寂しさを埋めて
淳は藍希の涙を見つめて、寂しそうに笑った。
髪を梳いていた指を止めて、藍希から離してしまう。
「ごめんな、藍希」
突然の謝罪に、藍希はわけが分からなくなる。
「…淳兄…?なんで……」
戸惑いの声は震えていた。
「混乱させて、ごめんな。
大丈夫だよ。ちゃんと家の付き合いはするし、急に藍希に冷たくしたりもしない。
だから、泣かないで。
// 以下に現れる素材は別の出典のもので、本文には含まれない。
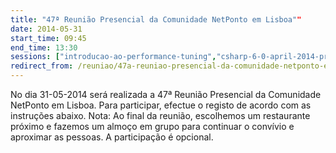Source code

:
 ```yaml
---
title: "47ª Reunião Presencial da Comunidade NetPonto em Lisboa""
date: 2014-05-31
start_time: 09:45
end_time: 13:30
sessions: ["introducao-ao-performance-tuning","csharp-6-0-april-2014-preview"]
redirect_from: /reuniao/47a-reuniao-presencial-da-comunidade-netponto-em-lisboa/
---
```

No dia 31-05-2014 será realizada a 47ª Reunião Presencial da Comunidade NetPonto em Lisboa. Para participar, efectue o registo de acordo com as instruções abaixo.
Nota: Ao final da reunião, escolhemos um restaurante próximo e fazemos um almoço em grupo para continuar o convívio e aproximar as pessoas. A participação é opcional.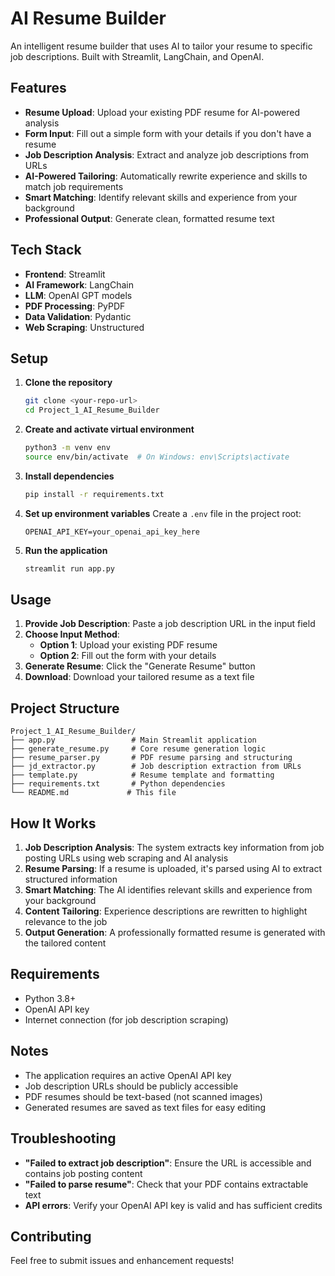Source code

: # AI Resume Builder

An intelligent resume builder that uses AI to tailor your resume to specific job descriptions. Built with Streamlit, LangChain, and OpenAI.

## Features

- **Resume Upload**: Upload your existing PDF resume for AI-powered analysis
- **Form Input**: Fill out a simple form with your details if you don't have a resume
- **Job Description Analysis**: Extract and analyze job descriptions from URLs
- **AI-Powered Tailoring**: Automatically rewrite experience and skills to match job requirements
- **Smart Matching**: Identify relevant skills and experience from your background
- **Professional Output**: Generate clean, formatted resume text

## Tech Stack

- **Frontend**: Streamlit
- **AI Framework**: LangChain
- **LLM**: OpenAI GPT models
- **PDF Processing**: PyPDF
- **Data Validation**: Pydantic
- **Web Scraping**: Unstructured

## Setup

1. **Clone the repository**
   ```bash
   git clone <your-repo-url>
   cd Project_1_AI_Resume_Builder
   ```

2. **Create and activate virtual environment**
   ```bash
   python3 -m venv env
   source env/bin/activate  # On Windows: env\Scripts\activate
   ```

3. **Install dependencies**
   ```bash
   pip install -r requirements.txt
   ```

4. **Set up environment variables**
   Create a `.env` file in the project root:
   ```env
   OPENAI_API_KEY=your_openai_api_key_here
   ```

5. **Run the application**
   ```bash
   streamlit run app.py
   ```

## Usage

1. **Provide Job Description**: Paste a job description URL in the input field
2. **Choose Input Method**:
   - **Option 1**: Upload your existing PDF resume
   - **Option 2**: Fill out the form with your details
3. **Generate Resume**: Click the "Generate Resume" button
4. **Download**: Download your tailored resume as a text file

## Project Structure

```
Project_1_AI_Resume_Builder/
├── app.py                 # Main Streamlit application
├── generate_resume.py     # Core resume generation logic
├── resume_parser.py       # PDF resume parsing and structuring
├── jd_extractor.py        # Job description extraction from URLs
├── template.py            # Resume template and formatting
├── requirements.txt       # Python dependencies
└── README.md             # This file
```

## How It Works

1. **Job Description Analysis**: The system extracts key information from job posting URLs using web scraping and AI analysis
2. **Resume Parsing**: If a resume is uploaded, it's parsed using AI to extract structured information
3. **Smart Matching**: The AI identifies relevant skills and experience from your background
4. **Content Tailoring**: Experience descriptions are rewritten to highlight relevance to the job
5. **Output Generation**: A professionally formatted resume is generated with the tailored content

## Requirements

- Python 3.8+
- OpenAI API key
- Internet connection (for job description scraping)

## Notes

- The application requires an active OpenAI API key
- Job description URLs should be publicly accessible
- PDF resumes should be text-based (not scanned images)
- Generated resumes are saved as text files for easy editing

## Troubleshooting

- **"Failed to extract job description"**: Ensure the URL is accessible and contains job posting content
- **"Failed to parse resume"**: Check that your PDF contains extractable text
- **API errors**: Verify your OpenAI API key is valid and has sufficient credits

## Contributing

Feel free to submit issues and enhancement requests!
藍希の涙が一番辛いよ…」
淳の寂しそうな表情(かお)。
言葉の、意味するところに気づいて、藍希は哀しくなった。
淳は、藍希の想いを知らないのだ。
だから、藍希が淳の気持ちに応えられないから泣いていると思っているらしい。
__違うのに…。
「…ちが、うよぉっ!」
絞り出した声は、哀しみに満ちていた。
「…じゅんにぃの、ばかぁっ!」
「藍希?」
「あ、きも…藍希も淳兄のこと、好き…だもんっ!
う、れしく…て、泣いた、だけだもんっ!
なんでぇ…なんで分かってくれないのぉ……っ」
哀しくて…。
心が痛くて…。
次から次へと涙が溢れて止まらない。
「じゅんにいのこと…好き、なのぉっ!
大好きなの…っ」
伝わらないのが怖くて…。
誤解されるのが辛くて…。
何度も、何度も繰り返す。
__淳は、何も言ってくれなかった。